-- TRY IT --
Quote only the span from the first line of the entries to the line containing "2. **Wrong Manifest", both ends kept. Leave every picture out.

Source texts of formatted documents:
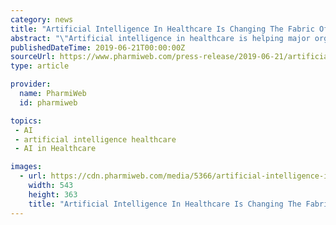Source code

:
 ```yaml
---
category: news
title: "Artificial Intelligence In Healthcare Is Changing The Fabric Of The Industry"
abstract: "\"Artificial intelligence in healthcare is helping major organisations like the National Health Service run more efficiently and compassionately.\" Artificial intelligence (AI) is creation of unique systems using algorithms and software that can perform ..."
publishedDateTime: 2019-06-21T00:00:00Z
sourceUrl: https://www.pharmiweb.com/press-release/2019-06-21/artificial-intelligence-in-healthcare-is-changing-the-fabric-of-the-industry
type: article

provider:
  name: PharmiWeb
  id: pharmiweb

topics:
 - AI
 - artificial intelligence healthcare
 - AI in Healthcare

images:
  - url: https://cdn.pharmiweb.com/media/5366/artificial-intelligence-in-healthcare.jpg
    width: 543
    height: 363
    title: "Artificial Intelligence In Healthcare Is Changing The Fabric Of The Industry"
---
```

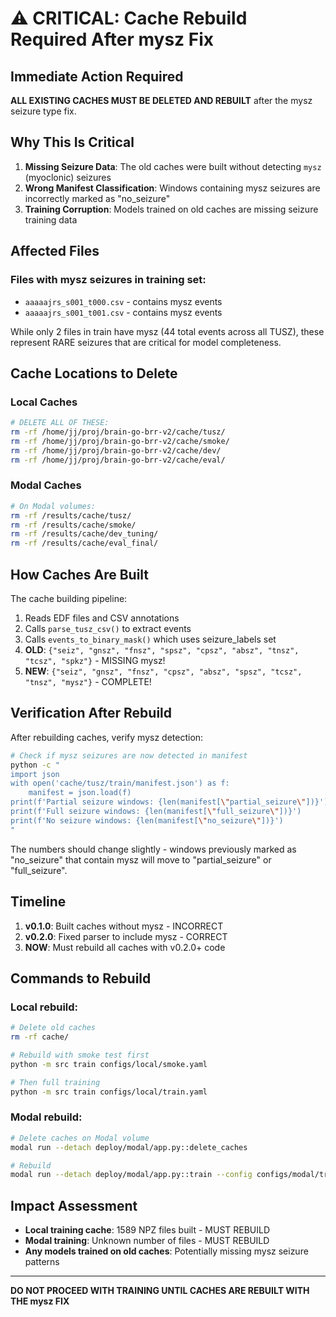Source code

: # ⚠️ CRITICAL: Cache Rebuild Required After mysz Fix

## Immediate Action Required

**ALL EXISTING CACHES MUST BE DELETED AND REBUILT** after the mysz seizure type fix.

## Why This Is Critical

1. **Missing Seizure Data**: The old caches were built without detecting `mysz` (myoclonic) seizures
2. **Wrong Manifest Classification**: Windows containing mysz seizures are incorrectly marked as "no_seizure"
3. **Training Corruption**: Models trained on old caches are missing seizure training data

## Affected Files

### Files with mysz seizures in training set:
- `aaaaajrs_s001_t000.csv` - contains mysz events
- `aaaaajrs_s001_t001.csv` - contains mysz events

While only 2 files in train have mysz (44 total events across all TUSZ), these represent RARE seizures that are critical for model completeness.

## Cache Locations to Delete

### Local Caches
```bash
# DELETE ALL OF THESE:
rm -rf /home/jj/proj/brain-go-brr-v2/cache/tusz/
rm -rf /home/jj/proj/brain-go-brr-v2/cache/smoke/
rm -rf /home/jj/proj/brain-go-brr-v2/cache/dev/
rm -rf /home/jj/proj/brain-go-brr-v2/cache/eval/
```

### Modal Caches
```bash
# On Modal volumes:
rm -rf /results/cache/tusz/
rm -rf /results/cache/smoke/
rm -rf /results/cache/dev_tuning/
rm -rf /results/cache/eval_final/
```

## How Caches Are Built

The cache building pipeline:
1. Reads EDF files and CSV annotations
2. Calls `parse_tusz_csv()` to extract events
3. Calls `events_to_binary_mask()` which uses seizure_labels set
4. **OLD**: `{"seiz", "gnsz", "fnsz", "spsz", "cpsz", "absz", "tnsz", "tcsz", "spkz"}` - MISSING mysz!
5. **NEW**: `{"seiz", "gnsz", "fnsz", "cpsz", "absz", "spsz", "tcsz", "tnsz", "mysz"}` - COMPLETE!

## Verification After Rebuild

After rebuilding caches, verify mysz detection:

```bash
# Check if mysz seizures are now detected in manifest
python -c "
import json
with open('cache/tusz/train/manifest.json') as f:
    manifest = json.load(f)
print(f'Partial seizure windows: {len(manifest[\"partial_seizure\"])}')
print(f'Full seizure windows: {len(manifest[\"full_seizure\"])}')
print(f'No seizure windows: {len(manifest[\"no_seizure\"])}')
"
```

The numbers should change slightly - windows previously marked as "no_seizure" that contain mysz will move to "partial_seizure" or "full_seizure".

## Timeline

1. **v0.1.0**: Built caches without mysz - INCORRECT
2. **v0.2.0**: Fixed parser to include mysz - CORRECT
3. **NOW**: Must rebuild all caches with v0.2.0+ code

## Commands to Rebuild

### Local rebuild:
```bash
# Delete old caches
rm -rf cache/

# Rebuild with smoke test first
python -m src train configs/local/smoke.yaml

# Then full training
python -m src train configs/local/train.yaml
```

### Modal rebuild:
```bash
# Delete caches on Modal volume
modal run --detach deploy/modal/app.py::delete_caches

# Rebuild
modal run --detach deploy/modal/app.py::train --config configs/modal/train_a100.yaml
```

## Impact Assessment

- **Local training cache**: 1589 NPZ files built - MUST REBUILD
- **Modal training**: Unknown number of files - MUST REBUILD
- **Any models trained on old caches**: Potentially missing mysz seizure patterns

---

**DO NOT PROCEED WITH TRAINING UNTIL CACHES ARE REBUILT WITH THE mysz FIX**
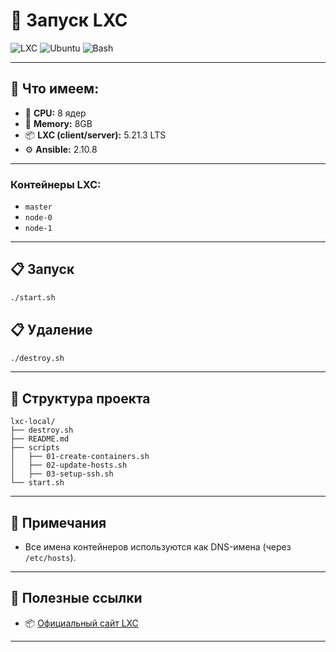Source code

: # 🚀 Запуск LXC

![LXC](https://img.shields.io/badge/LXC-5.21.3-blue?logo=lxc)
![Ubuntu](https://img.shields.io/badge/Ubuntu-20.04-E95420?logo=ubuntu)
![Bash](https://img.shields.io/badge/Bash-scripting-4EAA25?logo=gnubash)

---

## 🧰 Что имеем:

- 🧠 **CPU:** 8 ядер  
- 🧵 **Memory:** 8GB  
- 📦 **LXC (client/server):** 5.21.3 LTS  
- ⚙️ **Ansible:** 2.10.8

---

### Контейнеры LXC:
- `master`
- `node-0`
- `node-1`

---

## 📋 Запуск
```bash
./start.sh
```

## 📋 Удаление
```bash
./destroy.sh
```

---

## 📂 Структура проекта

```
lxc-local/
├── destroy.sh
├── README.md
├── scripts
│   ├── 01-create-containers.sh
│   ├── 02-update-hosts.sh
│   ├── 03-setup-ssh.sh
└── start.sh

```

---

## 📝 Примечания

- Все имена контейнеров используются как DNS-имена (через `/etc/hosts`).

---

## 🧠 Полезные ссылки

- 📦 [Официальный сайт LXC](https://linuxcontainers.org/)

---
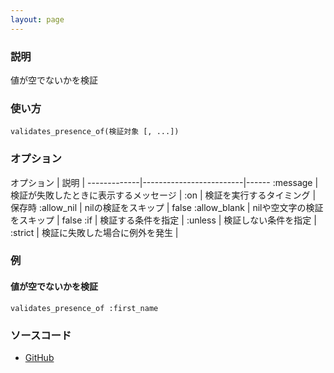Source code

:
 ```yaml
---
layout: page
---
```

### 説明
値が空でないかを検証

### 使い方
    validates_presence_of(検証対象 [, ...])

### オプション

オプション        | 説明                      |
-------------|-------------------------|------
:message     | 検証が失敗したときに表示するメッセージ |
:on          | 検証を実行するタイミング         | 保存時
:allow_nil   | nilの検証をスキップ     | false
:allow_blank | nilや空文字の検証をスキップ      | false
:if          | 検証する条件を指定           |
:unless      | 検証しない条件を指定          |
:strict      | 検証に失敗した場合に例外を発生 |

### 例
#### 値が空でないかを検証
    validates_presence_of :first_name

### ソースコード
* [GitHub](https://github.com/rails/rails/blob/0df1f914104073b70f8d8976d0d5adc3b2a1e44e/activemodel/lib/active_model/validations/presence.rb#L34)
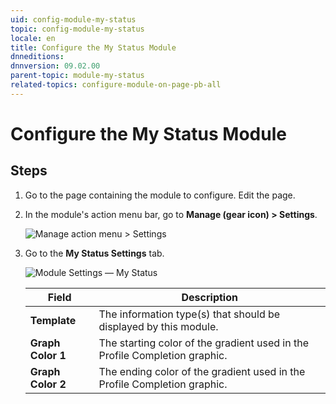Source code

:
 ```yaml
---
uid: config-module-my-status
topic: config-module-my-status
locale: en
title: Configure the My Status Module
dnneditions: 
dnnversion: 09.02.00
parent-topic: module-my-status
related-topics: configure-module-on-page-pb-all
---
```


# Configure the My Status Module

## Steps

1.  Go to the page containing the module to configure. Edit the page.
2.  In the module's action menu bar, go to **Manage (gear icon) \> Settings**.
    
      
    
    ![Manage action menu > Settings](/images/scr-actionmenu-manage-settings.png)
    
      
    
3.  Go to the **My Status Settings** tab.
    
      
    
    ![Module Settings — My Status](/images/scr-modulesettings-MyStatus.png)
    
      
    
    |**Field**|**Description**|
    |---|---|
    |**Template**|The information type(s) that should be displayed by this module.|
    |**Graph Color 1**|The starting color of the gradient used in the Profile Completion graphic.|
    |**Graph Color 2**|The ending color of the gradient used in the Profile Completion graphic.|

-- RESULT FOR THIS EXERCISE --
Source code

:
 ```yaml
---
category: news
title: "Artificial Intelligence In Healthcare Is Changing The Fabric Of The Industry"
abstract: "\"Artificial intelligence in healthcare is helping major organisations like the National Health Service run more efficiently and compassionately.\" Artificial intelligence (AI) is creation of unique systems using algorithms and software that can perform ..."
publishedDateTime: 2019-06-21T00:00:00Z
sourceUrl: https://www.pharmiweb.com/press-release/2019-06-21/artificial-intelligence-in-healthcare-is-changing-the-fabric-of-the-industry
type: article

provider:
  name: PharmiWeb
  id: pharmiweb

topics:
 - AI
 - artificial intelligence healthcare
 - AI in Healthcare

images:
  - url: https://cdn.pharmiweb.com/media/5366/artificial-intelligence-in-healthcare.jpg
    width: 543
    height: 363
    title: "Artificial Intelligence In Healthcare Is Changing The Fabric Of The Industry"
---
```

Source code

: # ⚠️ CRITICAL: Cache Rebuild Required After mysz Fix

## Immediate Action Required

**ALL EXISTING CACHES MUST BE DELETED AND REBUILT** after the mysz seizure type fix.

## Why This Is Critical

1. **Missing Seizure Data**: The old caches were built without detecting `mysz` (myoclonic) seizures
2. **Wrong Manifest Classification**: Windows containing mysz seizures are incorrectly marked as "no_seizure"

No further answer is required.